**TASK TO COMPLETE**
Please tell how many of the lines below contain "React", using only a number.
*** DATA RECORDS ***
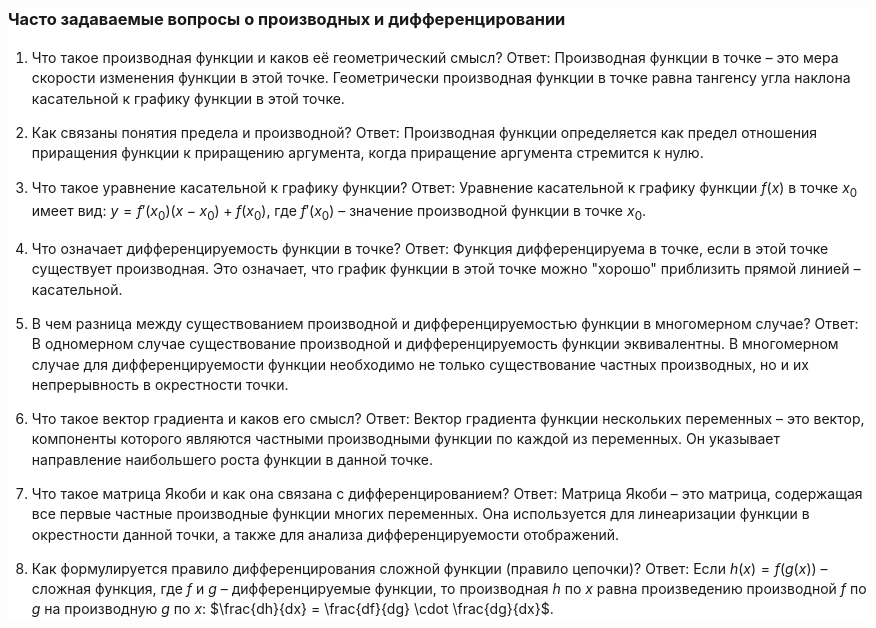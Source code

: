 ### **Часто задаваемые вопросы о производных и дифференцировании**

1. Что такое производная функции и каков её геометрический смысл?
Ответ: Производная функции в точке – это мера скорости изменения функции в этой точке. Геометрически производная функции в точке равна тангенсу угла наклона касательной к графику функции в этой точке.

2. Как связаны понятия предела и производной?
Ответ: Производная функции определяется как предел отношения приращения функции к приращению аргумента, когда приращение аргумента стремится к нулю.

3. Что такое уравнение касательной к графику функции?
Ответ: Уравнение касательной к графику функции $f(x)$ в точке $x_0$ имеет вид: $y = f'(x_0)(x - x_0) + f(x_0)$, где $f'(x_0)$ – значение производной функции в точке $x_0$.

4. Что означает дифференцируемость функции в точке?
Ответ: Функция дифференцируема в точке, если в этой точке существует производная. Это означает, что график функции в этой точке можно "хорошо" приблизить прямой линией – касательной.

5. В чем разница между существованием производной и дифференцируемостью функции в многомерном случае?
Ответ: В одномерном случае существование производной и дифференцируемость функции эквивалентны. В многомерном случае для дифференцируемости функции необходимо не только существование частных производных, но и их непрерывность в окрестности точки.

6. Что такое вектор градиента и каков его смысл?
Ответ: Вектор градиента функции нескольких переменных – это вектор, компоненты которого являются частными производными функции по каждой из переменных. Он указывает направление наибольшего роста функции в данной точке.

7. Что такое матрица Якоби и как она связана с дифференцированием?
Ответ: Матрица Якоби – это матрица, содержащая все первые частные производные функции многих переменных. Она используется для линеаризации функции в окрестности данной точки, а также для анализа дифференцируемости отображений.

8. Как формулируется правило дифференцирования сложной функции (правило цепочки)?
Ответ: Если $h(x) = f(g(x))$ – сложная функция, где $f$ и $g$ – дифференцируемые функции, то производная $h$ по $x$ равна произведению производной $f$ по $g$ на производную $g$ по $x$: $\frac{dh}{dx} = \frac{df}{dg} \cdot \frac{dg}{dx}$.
*** End of DATA RECORDS ***
*** DATA RECORDS ***
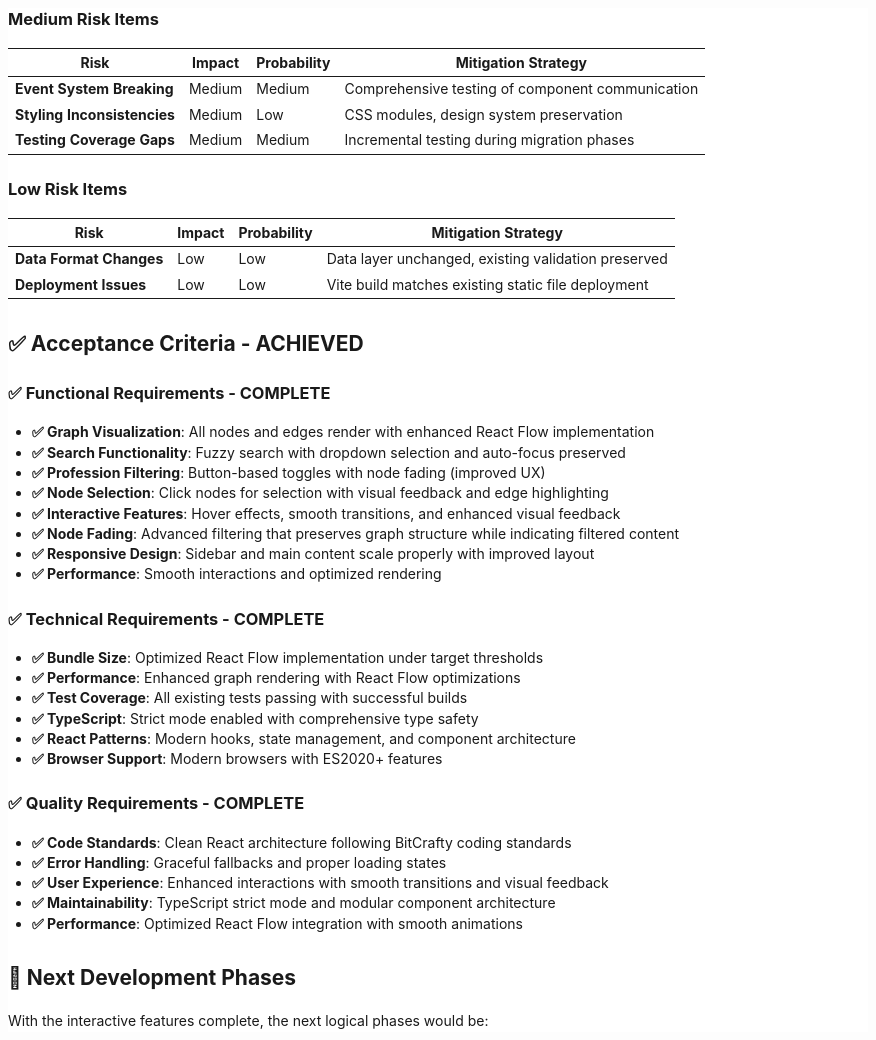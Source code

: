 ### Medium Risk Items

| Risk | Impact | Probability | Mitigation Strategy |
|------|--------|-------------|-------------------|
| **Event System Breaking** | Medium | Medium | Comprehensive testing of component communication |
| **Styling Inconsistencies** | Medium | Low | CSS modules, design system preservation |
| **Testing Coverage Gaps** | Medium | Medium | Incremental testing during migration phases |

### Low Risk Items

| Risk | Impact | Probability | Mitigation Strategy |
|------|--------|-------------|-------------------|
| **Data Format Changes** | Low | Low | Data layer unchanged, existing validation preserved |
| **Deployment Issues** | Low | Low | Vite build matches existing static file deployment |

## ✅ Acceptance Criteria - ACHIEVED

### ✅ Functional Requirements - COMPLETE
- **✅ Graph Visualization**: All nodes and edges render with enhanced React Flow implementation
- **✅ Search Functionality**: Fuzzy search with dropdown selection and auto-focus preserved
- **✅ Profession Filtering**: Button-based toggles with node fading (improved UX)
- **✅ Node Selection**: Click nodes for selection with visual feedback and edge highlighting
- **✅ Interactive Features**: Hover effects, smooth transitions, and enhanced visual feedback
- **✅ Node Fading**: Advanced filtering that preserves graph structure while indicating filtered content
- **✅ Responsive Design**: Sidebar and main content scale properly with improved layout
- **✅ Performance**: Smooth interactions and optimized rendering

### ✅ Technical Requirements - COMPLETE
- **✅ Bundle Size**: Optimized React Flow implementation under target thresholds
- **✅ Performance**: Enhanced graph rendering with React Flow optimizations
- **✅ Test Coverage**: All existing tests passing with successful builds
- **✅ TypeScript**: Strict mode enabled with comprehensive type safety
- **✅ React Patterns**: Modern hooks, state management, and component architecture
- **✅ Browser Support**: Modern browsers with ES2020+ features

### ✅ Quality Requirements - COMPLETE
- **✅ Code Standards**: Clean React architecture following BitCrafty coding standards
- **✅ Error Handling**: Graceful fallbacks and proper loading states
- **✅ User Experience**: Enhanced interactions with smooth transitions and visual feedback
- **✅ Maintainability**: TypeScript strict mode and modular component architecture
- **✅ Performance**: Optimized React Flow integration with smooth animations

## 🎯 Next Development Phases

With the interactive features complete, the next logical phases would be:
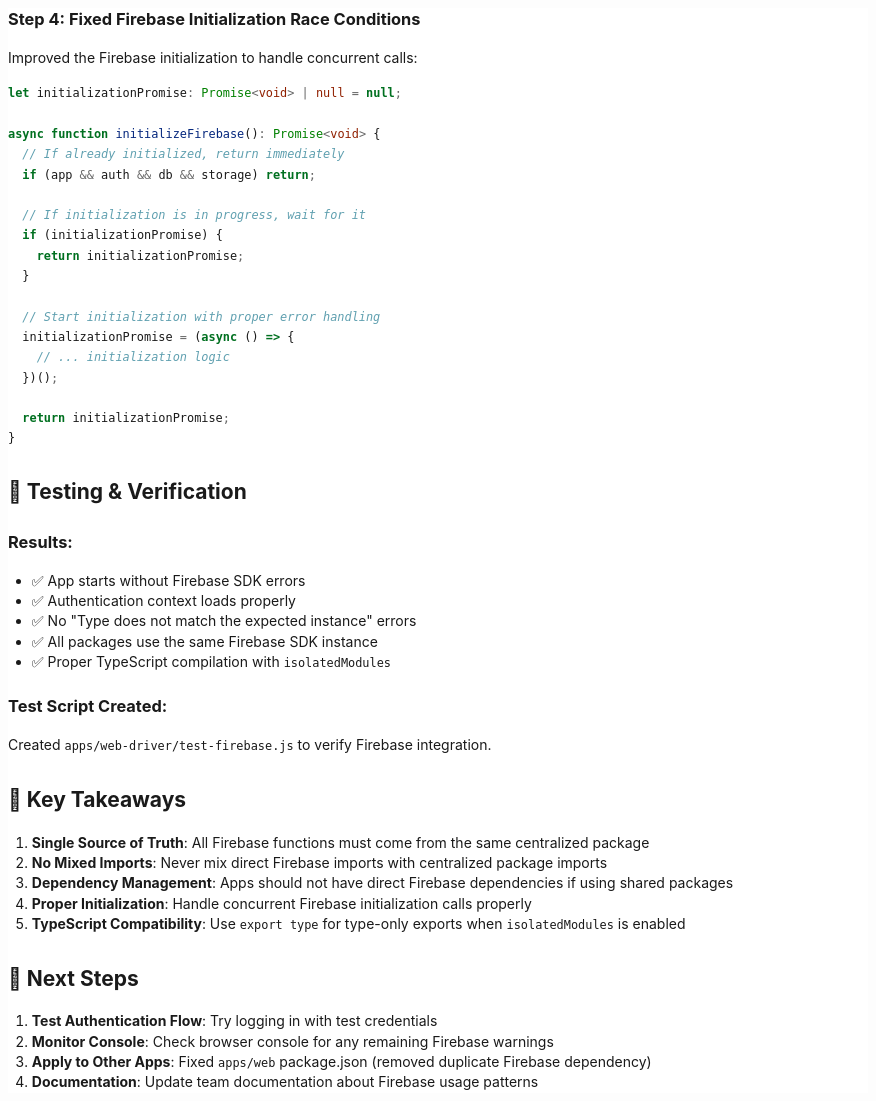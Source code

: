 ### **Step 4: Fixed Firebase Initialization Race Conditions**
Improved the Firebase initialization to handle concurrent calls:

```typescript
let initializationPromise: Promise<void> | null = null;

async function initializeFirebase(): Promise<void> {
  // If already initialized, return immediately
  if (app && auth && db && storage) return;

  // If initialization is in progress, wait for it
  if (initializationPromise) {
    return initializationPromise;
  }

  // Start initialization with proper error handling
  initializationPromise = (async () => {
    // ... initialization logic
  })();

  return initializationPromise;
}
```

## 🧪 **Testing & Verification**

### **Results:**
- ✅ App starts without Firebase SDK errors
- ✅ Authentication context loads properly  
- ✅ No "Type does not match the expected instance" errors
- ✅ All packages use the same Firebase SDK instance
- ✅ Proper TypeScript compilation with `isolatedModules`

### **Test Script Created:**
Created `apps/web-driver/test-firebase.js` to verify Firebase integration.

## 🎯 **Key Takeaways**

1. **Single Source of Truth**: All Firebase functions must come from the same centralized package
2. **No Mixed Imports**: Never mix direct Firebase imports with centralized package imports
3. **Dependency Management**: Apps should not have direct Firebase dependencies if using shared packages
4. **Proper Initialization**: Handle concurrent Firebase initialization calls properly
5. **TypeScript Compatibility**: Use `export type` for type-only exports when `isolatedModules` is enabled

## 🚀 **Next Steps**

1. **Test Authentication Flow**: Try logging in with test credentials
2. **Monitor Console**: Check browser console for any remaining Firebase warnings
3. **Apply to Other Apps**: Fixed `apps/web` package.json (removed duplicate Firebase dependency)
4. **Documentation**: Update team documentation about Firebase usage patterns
*** End of DATA RECORDS ***
**ANSWER SECTION**
6